16-Can kırıkları

72 9 2
                                    

|Ya sîdî-Orange Blossom|

Mutluymuşuz o zamanlar, Ama mutlu olduğumuzun farkında değilmişiz tüm mutlular gibi... ~ Aziz Nesin

Not:Dramı bir tık abartmış olabilirim
bilginize.🩷🥹

***
Tolga sanki bütün dünyadan korumak istermiş gibiydi.Yine önünde zırh gibi dikilmiş üzerindeki rahatsız edici bakışların sebebini anlayınca ozanla birlikte adamı kafeden tabiri caizse sürüklemeye çalışıyorlardı.

Nazlı cebinden yüzüklerini çıkarıp , kavgayı izleyerek yavaş yavaş takıyor ve bir yandan konuşuyordu.Gözde şaşkınca uzaktan izlemekle meşguldü sadece.İşi yoğun olduğu için Tolga'nın yanına gidemediği belliydi.Bu durum hoşuna gitmişti , bilmediği bir şekilde bu kızın etrafında dolanması sinir ediyordu.

"Beni delirtme de çık şu kafeden."

Devrim gömleğinin yakasını düzeltip ellerini birbirine kenetleyip sakinleşmek istermişcesine derin bir nefes almıştı.Umay bu adamın psikopatın teki olduğuna yemin edebilirdi.İki gün önceki çocuksu tavırlarından eser yoktu şuan.

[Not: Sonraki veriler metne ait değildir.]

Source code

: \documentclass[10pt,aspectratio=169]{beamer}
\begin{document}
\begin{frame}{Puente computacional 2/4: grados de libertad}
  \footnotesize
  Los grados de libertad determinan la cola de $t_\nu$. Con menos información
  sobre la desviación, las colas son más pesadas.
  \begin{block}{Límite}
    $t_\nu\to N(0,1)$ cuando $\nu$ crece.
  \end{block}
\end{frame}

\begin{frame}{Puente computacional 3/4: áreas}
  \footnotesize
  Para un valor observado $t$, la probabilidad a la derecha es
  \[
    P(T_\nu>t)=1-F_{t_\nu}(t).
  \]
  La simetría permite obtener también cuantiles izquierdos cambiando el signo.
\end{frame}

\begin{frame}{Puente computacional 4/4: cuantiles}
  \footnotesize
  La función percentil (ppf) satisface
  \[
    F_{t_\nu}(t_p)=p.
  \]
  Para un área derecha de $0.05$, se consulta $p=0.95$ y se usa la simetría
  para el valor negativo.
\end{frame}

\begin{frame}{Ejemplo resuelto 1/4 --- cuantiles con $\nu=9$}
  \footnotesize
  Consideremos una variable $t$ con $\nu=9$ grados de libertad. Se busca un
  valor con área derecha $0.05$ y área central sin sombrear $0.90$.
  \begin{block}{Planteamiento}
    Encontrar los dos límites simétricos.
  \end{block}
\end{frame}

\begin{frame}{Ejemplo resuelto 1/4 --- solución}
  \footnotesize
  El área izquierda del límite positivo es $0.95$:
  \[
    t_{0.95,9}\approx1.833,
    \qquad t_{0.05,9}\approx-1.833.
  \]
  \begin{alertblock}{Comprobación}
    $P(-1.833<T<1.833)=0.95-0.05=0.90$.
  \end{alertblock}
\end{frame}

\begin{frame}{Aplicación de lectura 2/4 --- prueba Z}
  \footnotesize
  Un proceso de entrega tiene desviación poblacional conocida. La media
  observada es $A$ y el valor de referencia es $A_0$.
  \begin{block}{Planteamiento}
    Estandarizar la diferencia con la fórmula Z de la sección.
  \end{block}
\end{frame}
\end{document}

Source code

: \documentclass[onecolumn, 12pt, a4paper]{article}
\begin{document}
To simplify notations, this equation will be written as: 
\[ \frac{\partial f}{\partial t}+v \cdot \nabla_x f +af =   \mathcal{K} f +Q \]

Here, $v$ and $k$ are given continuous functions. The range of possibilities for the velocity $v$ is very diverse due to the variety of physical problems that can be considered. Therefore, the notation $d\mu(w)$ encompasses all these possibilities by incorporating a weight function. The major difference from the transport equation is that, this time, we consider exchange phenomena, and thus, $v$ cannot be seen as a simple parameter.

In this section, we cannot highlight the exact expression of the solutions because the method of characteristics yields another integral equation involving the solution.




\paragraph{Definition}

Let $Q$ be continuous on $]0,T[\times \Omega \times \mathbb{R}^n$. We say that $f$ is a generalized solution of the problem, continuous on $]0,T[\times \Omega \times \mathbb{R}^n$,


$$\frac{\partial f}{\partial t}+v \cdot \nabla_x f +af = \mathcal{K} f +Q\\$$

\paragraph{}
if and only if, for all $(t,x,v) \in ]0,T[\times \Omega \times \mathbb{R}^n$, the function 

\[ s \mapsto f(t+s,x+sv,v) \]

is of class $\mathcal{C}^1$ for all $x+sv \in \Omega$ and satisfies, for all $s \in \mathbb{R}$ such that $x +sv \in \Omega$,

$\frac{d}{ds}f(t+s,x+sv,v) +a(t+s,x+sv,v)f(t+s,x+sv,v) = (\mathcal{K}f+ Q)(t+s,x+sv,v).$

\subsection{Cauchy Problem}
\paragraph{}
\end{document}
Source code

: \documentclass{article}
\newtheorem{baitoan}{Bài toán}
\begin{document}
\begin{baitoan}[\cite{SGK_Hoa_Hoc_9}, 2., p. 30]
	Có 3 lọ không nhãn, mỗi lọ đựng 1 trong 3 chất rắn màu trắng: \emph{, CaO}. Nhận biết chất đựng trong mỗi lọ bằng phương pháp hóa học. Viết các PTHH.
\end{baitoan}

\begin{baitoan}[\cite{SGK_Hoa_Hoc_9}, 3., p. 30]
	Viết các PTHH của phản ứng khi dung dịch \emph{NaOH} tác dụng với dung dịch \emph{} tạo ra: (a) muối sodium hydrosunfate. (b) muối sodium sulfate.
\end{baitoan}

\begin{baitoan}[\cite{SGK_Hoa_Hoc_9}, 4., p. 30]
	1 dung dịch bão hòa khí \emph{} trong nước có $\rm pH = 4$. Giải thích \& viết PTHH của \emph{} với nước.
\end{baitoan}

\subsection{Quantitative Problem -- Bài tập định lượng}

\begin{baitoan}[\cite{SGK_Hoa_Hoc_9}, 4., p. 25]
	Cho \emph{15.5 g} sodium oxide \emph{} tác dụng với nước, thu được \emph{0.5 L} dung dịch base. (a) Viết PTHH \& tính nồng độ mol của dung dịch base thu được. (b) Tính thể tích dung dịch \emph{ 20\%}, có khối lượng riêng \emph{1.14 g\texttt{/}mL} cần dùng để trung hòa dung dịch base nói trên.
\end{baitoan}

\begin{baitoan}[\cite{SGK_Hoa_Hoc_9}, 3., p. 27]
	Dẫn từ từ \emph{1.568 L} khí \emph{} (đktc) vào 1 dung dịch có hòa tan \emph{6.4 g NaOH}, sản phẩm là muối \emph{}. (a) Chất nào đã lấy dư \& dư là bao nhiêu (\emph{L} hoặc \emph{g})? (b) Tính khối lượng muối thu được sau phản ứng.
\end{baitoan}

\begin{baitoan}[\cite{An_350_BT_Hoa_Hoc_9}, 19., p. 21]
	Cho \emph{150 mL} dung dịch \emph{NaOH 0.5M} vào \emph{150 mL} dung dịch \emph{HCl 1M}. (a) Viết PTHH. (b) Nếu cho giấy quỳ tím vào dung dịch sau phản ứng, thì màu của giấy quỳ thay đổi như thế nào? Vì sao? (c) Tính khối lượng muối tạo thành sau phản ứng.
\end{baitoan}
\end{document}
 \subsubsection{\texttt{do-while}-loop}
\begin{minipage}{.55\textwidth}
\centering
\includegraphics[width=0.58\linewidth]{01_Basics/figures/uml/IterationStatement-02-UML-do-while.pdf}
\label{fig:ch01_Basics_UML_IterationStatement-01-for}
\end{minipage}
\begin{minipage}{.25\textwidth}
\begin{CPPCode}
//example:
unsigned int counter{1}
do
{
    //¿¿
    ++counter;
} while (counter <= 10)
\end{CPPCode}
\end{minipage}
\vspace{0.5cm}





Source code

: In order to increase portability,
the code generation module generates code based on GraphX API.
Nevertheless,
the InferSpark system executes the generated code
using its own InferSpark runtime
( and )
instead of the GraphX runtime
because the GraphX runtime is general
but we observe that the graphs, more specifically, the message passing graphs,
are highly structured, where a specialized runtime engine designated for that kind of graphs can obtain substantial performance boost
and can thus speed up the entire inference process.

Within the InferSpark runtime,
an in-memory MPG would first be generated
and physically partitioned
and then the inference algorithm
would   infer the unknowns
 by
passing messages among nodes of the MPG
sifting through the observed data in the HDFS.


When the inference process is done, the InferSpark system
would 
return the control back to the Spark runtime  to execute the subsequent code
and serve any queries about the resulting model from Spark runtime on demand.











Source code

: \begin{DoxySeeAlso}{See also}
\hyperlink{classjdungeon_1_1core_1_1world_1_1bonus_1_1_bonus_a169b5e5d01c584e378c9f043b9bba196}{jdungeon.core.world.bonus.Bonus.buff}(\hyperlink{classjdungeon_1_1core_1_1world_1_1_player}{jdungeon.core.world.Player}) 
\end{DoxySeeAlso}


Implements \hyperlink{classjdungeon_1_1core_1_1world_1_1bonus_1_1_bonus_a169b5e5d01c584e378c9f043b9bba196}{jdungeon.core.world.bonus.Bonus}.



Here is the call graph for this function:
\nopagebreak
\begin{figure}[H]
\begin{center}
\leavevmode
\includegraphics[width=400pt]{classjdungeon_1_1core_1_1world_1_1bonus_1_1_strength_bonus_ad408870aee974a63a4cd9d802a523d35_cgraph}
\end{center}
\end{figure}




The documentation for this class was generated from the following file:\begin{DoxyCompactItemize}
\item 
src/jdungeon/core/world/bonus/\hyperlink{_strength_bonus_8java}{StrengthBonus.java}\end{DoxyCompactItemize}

"Müstakbel nişanlımla konuşmama izin yok anladık bari uzaktan izleyeyim dedim o da mı yasak ?"Devrim tek kaşını kaldırmış öylece Tolga'nın yüzüne bakıyordu şimdi.

Tolga deli gibi gülüp kısa bir an Umay'a bakmıştı.Gözleri birbirine değdiği zaman o deli gülümsemesi solmuş yine tanıdığı yüz ifadesine dönüşmüştü.

"Umay'ın olduğu ortamda nefes dahi alamazsın sen ."

Nazlı olayı izlemek için yanına oturmuştu.Eline çekirdek verseler mahalle karıları gibi bir ifadeye bürüneceğine emindi.

Ozan kafeye hızla bir bakış atıp Umay'a göz kırpmış devrimi ensesinden tuttuğu gibi kaldırmıştı.Adamın şikâyetlerini dinlemiyor sadece görevini yerine getiriyor gibiydi .

O heybetli adamı nasıl tek hareketiyle kaldırıp kafeden çıkardığına anlayamıyordu bir türlü.Adam gülerek ozanı itmiş dışarıdan Umay'a tekrar gülümseyip el sallamıştı , kafasını çevirdi.Nazlı erken bittiği için üzülmüş bir tavırla kahvesini önüne çekti.

"Kendini şanslı saymalısın Umay , iki erkek senin için kavga etti az önce tatlım."

Gözde , Tolga'nın yanına gitmeye çalıştığında eliyle durmasını işaret etmiş ellerini saçlarının arasından geçirerek çıkmıştı.Umay , aniden değişen ruh haline anlam veremiyor gibiydi.

Devrimle karşı karşıya geldiklerinde bilek gücü bakımından geri kalmazdı ama adamın tükenmiş olduğunu gösteren vücut dili bir şeylerin yolunda olmadığını gösteriyordu.

"Tolga yalnızca görevini yapıyor aynı ozan gibi."

Söylediği şeye inanmak isteyen yanıyla tam tersini savunan yani büyük bir yarış içersindeydi şimdi.Derin bir nefes aldı.Boğulduğunu hissediyordu .

Gözdenin bakışları dışarıda sigara içen Tolga ve kafede oturan Umay arasında gidip geliyordu.Bir şeylerden şüphelendiği belliydi.Ayağa kalkıp Nazlıya tuvalete gideceğini söylemiş, adımlarını hızlandırmıştı.

Tuvalete girdiğinde hızla ayna da kendine baktı.Giydiği yeşil sweet devrimin sözlerinden sonra iyice gözüne batmaya başlamıştı.Sanki büyük bir eksiklikmiş gibi birde evlilik zırvalığı ile mi uğraşacaktı?Kafasını salladı.

Kahverengi gözleri dolmuştu.Tolganın çaresizce kafeyi terk edişi nedense sahte evlilik olayında kendini suçlamasına sebep olmuştu.Genç adamın zorlandığı belliydi.Ne kadar seni koruyacağım dese de bir noktadan sonra insan elbette pes etmek isterdi.Onun da bir hayatı vardı kendinden bağımsız.